> **TRY IT**:
Each line of the data holding "intersection" should be found and copied.

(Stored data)
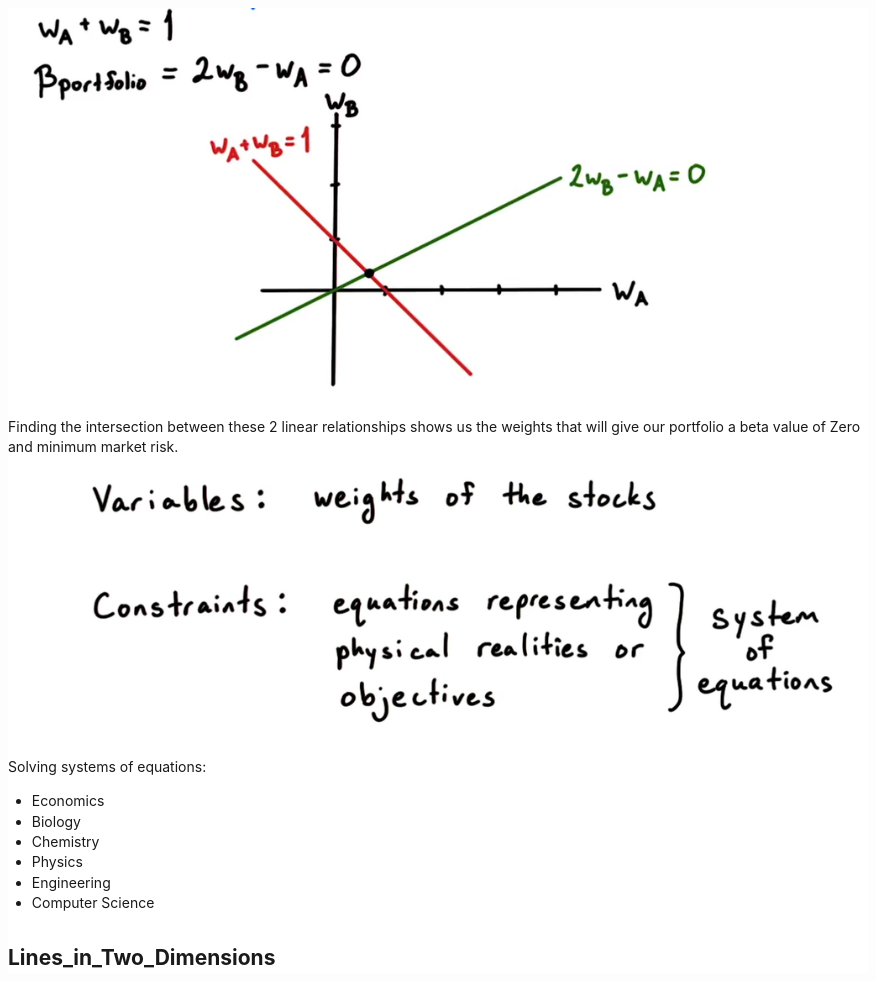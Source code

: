 ![6](intersection-pics/wi-6.png)

Finding the intersection between these 2 linear relationships shows us the weights that will give our portfolio a beta value of Zero and minimum market risk.

![7](intersection-pics/wi-7.png)

Solving systems of equations:
- Economics
- Biology
- Chemistry
- Physics
- Engineering
- Computer Science


## Lines_in_Two_Dimensions
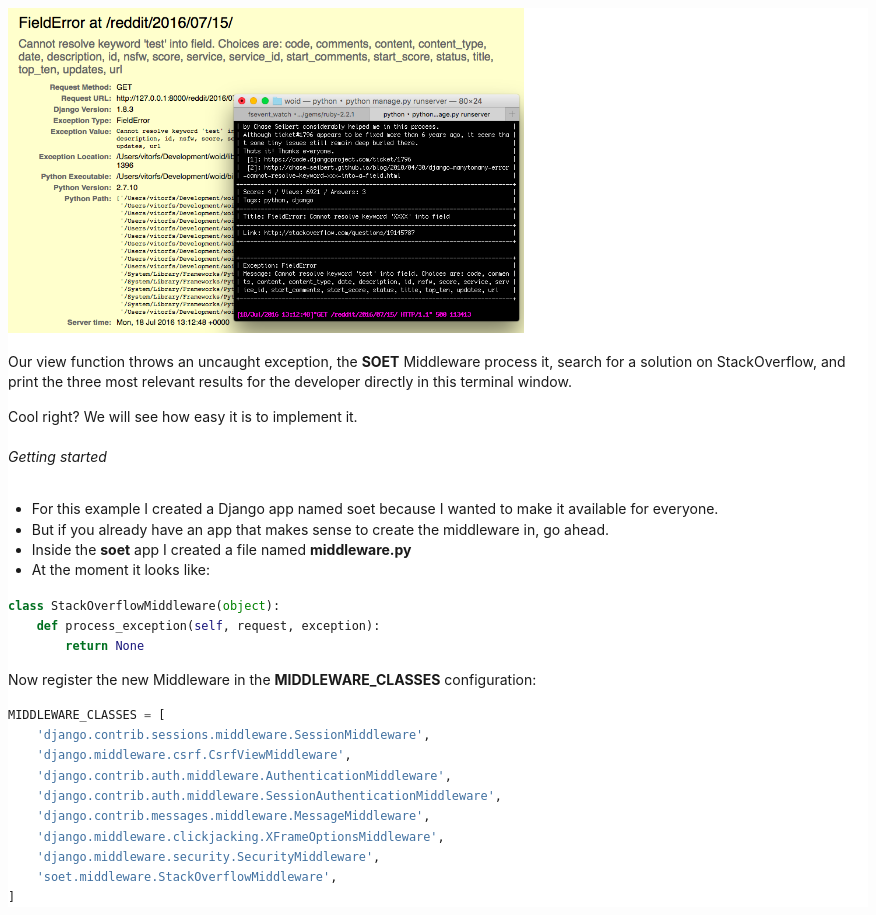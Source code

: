 <img src="assets/middleware_django_example.png" width="60%">

Our view function throws an uncaught exception, the **SOET** Middleware process it, search for a solution on StackOverflow, and print the three most relevant results for the developer directly in this terminal window.

Cool right? We will see how easy it is to implement it.

###### Getting started

- For this example I created a Django app named soet because I wanted to make it available for everyone.
- But if you already have an app that makes sense to create the middleware in, go ahead.
- Inside the **soet** app I created a file named **middleware.py**
- At the moment it looks like:

```python
class StackOverflowMiddleware(object):
    def process_exception(self, request, exception):
        return None
```

Now register the new Middleware in the **MIDDLEWARE_CLASSES** configuration:

```python
MIDDLEWARE_CLASSES = [
    'django.contrib.sessions.middleware.SessionMiddleware',
    'django.middleware.csrf.CsrfViewMiddleware',
    'django.contrib.auth.middleware.AuthenticationMiddleware',
    'django.contrib.auth.middleware.SessionAuthenticationMiddleware',
    'django.contrib.messages.middleware.MessageMiddleware',
    'django.middleware.clickjacking.XFrameOptionsMiddleware',
    'django.middleware.security.SecurityMiddleware',
    'soet.middleware.StackOverflowMiddleware',
]
```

> **OUTPUT**:
: ![6](intersection-pics/wi-6.png)
Finding the intersection between these 2 linear relationships shows us the weights that will give our portfolio a beta value of Zero and minimum market risk.
![7](intersection-pics/wi-7.png)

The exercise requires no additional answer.